★山野草――春は春蘭(シュンラン) 

 
  岬町の雑木林で

車で10分、ちょっと山道を歩いて春蘭に会いに行きました。
世界中にランの熱烈な愛好家がおり、様々な蘭がある中で画像のシュンランはそれらの原種の一つであると考えられています。
枯葉と腐葉土の合間から姿を現していました。まるで保護色のようで探す目つきで探さなければ見過ごしてしまうでしょう。
高さ20cmほど、華々しさはなく、萌黄色の清楚な花で、それでも明らかにランの一種である特徴的な花の形が見て取れます。
この野生のシュンランを江戸時代の人々は採集してさまざまに品種改良を重ねてきました。
西洋種のランと較べると日本のラン各種が落ち着いたしっとりとした雰囲気を保っているのはシュンランの血筋を引いているからでしょう。

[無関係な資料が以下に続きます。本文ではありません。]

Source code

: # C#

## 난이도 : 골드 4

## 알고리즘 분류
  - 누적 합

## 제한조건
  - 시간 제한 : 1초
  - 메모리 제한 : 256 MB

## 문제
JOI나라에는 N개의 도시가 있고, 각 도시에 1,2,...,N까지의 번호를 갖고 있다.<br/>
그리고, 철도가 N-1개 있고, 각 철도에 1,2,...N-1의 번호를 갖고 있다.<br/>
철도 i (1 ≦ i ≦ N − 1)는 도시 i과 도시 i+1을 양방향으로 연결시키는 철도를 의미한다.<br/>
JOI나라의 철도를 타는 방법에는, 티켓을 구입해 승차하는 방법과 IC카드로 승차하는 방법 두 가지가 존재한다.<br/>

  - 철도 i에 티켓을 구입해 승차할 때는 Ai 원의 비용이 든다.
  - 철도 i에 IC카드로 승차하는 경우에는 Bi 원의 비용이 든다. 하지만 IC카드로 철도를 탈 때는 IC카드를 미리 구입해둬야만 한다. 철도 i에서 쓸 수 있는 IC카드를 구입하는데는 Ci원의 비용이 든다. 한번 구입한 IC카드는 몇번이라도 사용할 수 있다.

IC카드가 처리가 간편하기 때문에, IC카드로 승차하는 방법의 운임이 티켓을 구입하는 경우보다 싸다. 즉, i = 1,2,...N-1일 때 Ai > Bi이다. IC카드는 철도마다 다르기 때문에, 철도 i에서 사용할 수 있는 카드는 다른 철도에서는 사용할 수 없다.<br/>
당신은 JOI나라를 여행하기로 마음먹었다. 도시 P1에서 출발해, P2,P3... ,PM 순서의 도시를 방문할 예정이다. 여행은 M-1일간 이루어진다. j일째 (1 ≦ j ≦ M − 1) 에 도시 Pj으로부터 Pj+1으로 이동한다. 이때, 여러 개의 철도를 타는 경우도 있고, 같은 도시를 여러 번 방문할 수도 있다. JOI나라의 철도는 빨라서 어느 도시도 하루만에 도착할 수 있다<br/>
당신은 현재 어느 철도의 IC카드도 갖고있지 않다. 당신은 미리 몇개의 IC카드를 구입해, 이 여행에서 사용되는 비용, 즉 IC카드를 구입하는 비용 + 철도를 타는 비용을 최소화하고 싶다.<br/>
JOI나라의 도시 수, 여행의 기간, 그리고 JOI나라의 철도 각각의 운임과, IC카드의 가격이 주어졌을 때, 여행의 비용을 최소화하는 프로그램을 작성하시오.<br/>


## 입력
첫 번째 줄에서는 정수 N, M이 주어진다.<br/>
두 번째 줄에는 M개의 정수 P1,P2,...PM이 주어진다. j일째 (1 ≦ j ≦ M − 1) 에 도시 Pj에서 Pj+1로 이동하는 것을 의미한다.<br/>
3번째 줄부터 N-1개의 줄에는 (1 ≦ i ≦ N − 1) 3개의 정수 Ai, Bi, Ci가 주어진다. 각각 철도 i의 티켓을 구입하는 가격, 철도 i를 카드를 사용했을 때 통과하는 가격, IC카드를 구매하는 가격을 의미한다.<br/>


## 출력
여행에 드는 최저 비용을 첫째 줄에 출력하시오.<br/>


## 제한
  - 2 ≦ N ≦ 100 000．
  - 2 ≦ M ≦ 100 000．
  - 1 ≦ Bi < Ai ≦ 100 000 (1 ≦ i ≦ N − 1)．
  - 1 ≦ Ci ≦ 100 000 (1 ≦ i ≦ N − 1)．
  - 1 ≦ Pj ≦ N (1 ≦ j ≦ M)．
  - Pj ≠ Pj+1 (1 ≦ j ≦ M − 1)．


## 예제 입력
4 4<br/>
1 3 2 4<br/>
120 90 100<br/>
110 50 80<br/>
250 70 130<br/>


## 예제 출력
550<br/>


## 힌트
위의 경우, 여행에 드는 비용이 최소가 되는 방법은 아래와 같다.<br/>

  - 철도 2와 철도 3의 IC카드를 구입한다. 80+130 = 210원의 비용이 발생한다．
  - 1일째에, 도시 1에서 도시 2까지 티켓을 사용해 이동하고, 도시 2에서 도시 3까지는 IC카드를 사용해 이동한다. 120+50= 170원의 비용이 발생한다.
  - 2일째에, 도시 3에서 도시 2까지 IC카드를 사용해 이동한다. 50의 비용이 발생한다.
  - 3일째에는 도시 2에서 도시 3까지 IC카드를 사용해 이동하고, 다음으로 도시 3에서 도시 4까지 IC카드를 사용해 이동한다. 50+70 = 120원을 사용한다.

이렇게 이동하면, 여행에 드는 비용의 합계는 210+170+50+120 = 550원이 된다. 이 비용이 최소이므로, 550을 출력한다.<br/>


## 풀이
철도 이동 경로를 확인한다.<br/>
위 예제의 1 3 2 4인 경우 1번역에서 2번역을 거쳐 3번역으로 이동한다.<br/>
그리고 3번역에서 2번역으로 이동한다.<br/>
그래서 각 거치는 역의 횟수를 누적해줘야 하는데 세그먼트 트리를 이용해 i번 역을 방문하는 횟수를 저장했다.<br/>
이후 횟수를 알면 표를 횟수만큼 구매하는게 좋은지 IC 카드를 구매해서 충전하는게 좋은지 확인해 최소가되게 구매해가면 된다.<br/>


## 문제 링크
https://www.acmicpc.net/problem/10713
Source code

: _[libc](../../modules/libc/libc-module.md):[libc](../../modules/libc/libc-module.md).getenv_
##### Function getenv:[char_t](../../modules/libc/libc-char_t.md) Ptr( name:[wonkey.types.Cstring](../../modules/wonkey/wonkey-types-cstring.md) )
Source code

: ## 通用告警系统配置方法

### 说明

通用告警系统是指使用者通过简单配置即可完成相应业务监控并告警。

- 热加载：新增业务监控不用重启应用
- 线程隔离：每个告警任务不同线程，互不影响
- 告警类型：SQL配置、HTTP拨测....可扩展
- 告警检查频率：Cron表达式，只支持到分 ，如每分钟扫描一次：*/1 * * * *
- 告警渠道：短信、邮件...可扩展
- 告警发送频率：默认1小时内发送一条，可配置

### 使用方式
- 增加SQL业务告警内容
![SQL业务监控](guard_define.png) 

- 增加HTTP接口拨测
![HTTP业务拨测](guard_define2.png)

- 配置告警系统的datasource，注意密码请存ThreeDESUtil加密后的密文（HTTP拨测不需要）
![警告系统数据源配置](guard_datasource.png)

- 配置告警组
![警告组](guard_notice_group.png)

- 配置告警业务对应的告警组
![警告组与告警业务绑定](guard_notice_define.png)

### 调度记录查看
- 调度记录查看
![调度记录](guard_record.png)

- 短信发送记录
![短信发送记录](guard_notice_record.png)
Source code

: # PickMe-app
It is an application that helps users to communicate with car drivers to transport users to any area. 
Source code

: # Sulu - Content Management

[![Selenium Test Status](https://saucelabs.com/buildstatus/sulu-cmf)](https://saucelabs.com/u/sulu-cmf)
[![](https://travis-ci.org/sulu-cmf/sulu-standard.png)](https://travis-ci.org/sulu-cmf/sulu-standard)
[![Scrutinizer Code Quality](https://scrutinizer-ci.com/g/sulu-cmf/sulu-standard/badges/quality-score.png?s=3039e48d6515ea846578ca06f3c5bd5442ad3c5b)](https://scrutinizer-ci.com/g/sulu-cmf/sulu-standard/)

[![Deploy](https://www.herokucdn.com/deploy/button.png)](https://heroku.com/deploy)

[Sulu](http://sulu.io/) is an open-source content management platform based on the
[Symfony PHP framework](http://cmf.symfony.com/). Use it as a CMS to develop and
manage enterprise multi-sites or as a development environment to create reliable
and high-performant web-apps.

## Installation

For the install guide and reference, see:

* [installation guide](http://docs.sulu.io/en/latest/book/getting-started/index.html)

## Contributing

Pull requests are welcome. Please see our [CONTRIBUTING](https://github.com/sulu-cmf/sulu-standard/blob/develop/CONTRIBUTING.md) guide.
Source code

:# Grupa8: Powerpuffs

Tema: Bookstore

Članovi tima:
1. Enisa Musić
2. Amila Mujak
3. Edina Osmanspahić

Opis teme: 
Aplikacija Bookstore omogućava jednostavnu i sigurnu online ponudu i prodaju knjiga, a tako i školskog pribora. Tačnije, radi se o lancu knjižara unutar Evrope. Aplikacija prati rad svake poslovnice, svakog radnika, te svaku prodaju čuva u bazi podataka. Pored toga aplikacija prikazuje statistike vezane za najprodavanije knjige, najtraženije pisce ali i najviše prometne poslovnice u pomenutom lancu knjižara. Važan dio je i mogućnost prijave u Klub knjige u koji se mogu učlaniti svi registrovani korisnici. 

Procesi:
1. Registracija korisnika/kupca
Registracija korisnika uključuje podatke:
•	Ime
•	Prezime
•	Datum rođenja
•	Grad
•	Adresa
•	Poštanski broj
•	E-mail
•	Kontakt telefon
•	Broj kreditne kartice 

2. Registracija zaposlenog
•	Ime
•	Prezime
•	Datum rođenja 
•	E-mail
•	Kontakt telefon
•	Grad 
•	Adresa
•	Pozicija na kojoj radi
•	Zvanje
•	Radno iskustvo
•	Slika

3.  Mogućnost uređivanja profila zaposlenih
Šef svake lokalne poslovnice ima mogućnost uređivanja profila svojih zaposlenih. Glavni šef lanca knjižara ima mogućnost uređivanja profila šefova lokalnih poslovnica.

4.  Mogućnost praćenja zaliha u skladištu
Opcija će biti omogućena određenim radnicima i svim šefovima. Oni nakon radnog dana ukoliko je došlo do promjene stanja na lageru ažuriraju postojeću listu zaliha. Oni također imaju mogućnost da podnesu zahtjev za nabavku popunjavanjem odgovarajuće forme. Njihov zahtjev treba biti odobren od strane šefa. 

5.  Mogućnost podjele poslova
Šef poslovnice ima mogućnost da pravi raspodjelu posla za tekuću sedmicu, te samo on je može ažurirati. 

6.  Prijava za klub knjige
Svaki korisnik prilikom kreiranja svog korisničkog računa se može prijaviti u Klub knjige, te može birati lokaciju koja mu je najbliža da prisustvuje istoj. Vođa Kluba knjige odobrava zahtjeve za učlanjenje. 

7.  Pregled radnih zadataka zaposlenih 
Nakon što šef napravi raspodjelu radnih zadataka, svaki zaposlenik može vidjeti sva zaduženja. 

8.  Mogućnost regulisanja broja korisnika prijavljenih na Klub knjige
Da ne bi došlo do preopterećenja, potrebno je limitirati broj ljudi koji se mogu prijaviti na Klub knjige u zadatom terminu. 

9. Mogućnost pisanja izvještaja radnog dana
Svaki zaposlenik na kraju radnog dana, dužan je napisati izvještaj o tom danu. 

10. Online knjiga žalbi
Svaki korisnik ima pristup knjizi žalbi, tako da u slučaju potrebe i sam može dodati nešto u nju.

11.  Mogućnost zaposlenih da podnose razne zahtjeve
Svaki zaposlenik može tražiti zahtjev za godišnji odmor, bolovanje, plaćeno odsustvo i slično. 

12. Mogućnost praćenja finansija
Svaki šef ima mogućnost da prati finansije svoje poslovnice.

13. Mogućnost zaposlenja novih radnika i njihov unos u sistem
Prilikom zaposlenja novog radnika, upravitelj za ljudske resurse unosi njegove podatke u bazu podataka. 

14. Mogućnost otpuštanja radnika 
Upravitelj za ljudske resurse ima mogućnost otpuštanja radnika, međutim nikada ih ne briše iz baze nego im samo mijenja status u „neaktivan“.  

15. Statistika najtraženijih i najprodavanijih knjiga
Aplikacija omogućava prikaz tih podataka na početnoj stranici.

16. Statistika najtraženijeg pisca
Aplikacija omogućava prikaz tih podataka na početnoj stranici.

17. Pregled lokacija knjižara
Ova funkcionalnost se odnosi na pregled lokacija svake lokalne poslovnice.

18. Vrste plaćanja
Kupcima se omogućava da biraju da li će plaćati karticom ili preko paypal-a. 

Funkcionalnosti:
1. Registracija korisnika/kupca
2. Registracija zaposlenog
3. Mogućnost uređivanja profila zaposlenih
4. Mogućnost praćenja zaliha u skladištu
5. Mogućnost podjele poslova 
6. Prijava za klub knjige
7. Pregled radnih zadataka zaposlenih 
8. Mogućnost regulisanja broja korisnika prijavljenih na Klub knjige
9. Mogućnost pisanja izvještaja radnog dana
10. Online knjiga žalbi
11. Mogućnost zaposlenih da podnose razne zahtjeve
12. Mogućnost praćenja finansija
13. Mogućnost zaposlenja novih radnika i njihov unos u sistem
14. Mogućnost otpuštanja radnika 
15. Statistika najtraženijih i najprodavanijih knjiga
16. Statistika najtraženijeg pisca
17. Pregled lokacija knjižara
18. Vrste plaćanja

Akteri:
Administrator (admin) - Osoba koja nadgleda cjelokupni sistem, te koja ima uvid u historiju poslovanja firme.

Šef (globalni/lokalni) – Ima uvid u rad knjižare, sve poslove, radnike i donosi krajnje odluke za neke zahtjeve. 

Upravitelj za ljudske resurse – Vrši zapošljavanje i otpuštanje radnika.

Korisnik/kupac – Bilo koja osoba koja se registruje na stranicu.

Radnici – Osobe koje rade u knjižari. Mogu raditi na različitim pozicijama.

3月上旬には咲き始めるので春蘭というわかりやすい命名です。
今年は寒かったので10日ほど遅れ、撮影は一昨日20日でした。
蛇の髭のような葉の中にやや重たそうなツボミが立ち上がると数日後に咲きます。
このツボミと花を日本料理では使います。
飾りに使うだけではなく、つぼみはお吸い物や酢の物に使ってきました。
つまり最近のはやり言葉でいえば、昔からのエディブルフラワー。

世界遺産候補『日本料理』の神髄みたいな話ですが、それは昔の話でしょうね。
現在では絶滅が危惧され、要保護種に指定されておりますから、高級料亭で春蘭を使ったら後ろ指を指されます。食い意地がはったわたしでも手をつけません。
どんどん増えてもう邪魔だというぐらいに増えたら、と密かに期待はしておりますが…。

昔は料理に使われるほどたくさん生えていたのに違いありません。
そういう自然環境を破壊してきたのは人間です。
そして自然を再び生き返らせるのも人間の力でしょう。
岬町にも野生の春蘭が生き延びていることは誇るべきことです。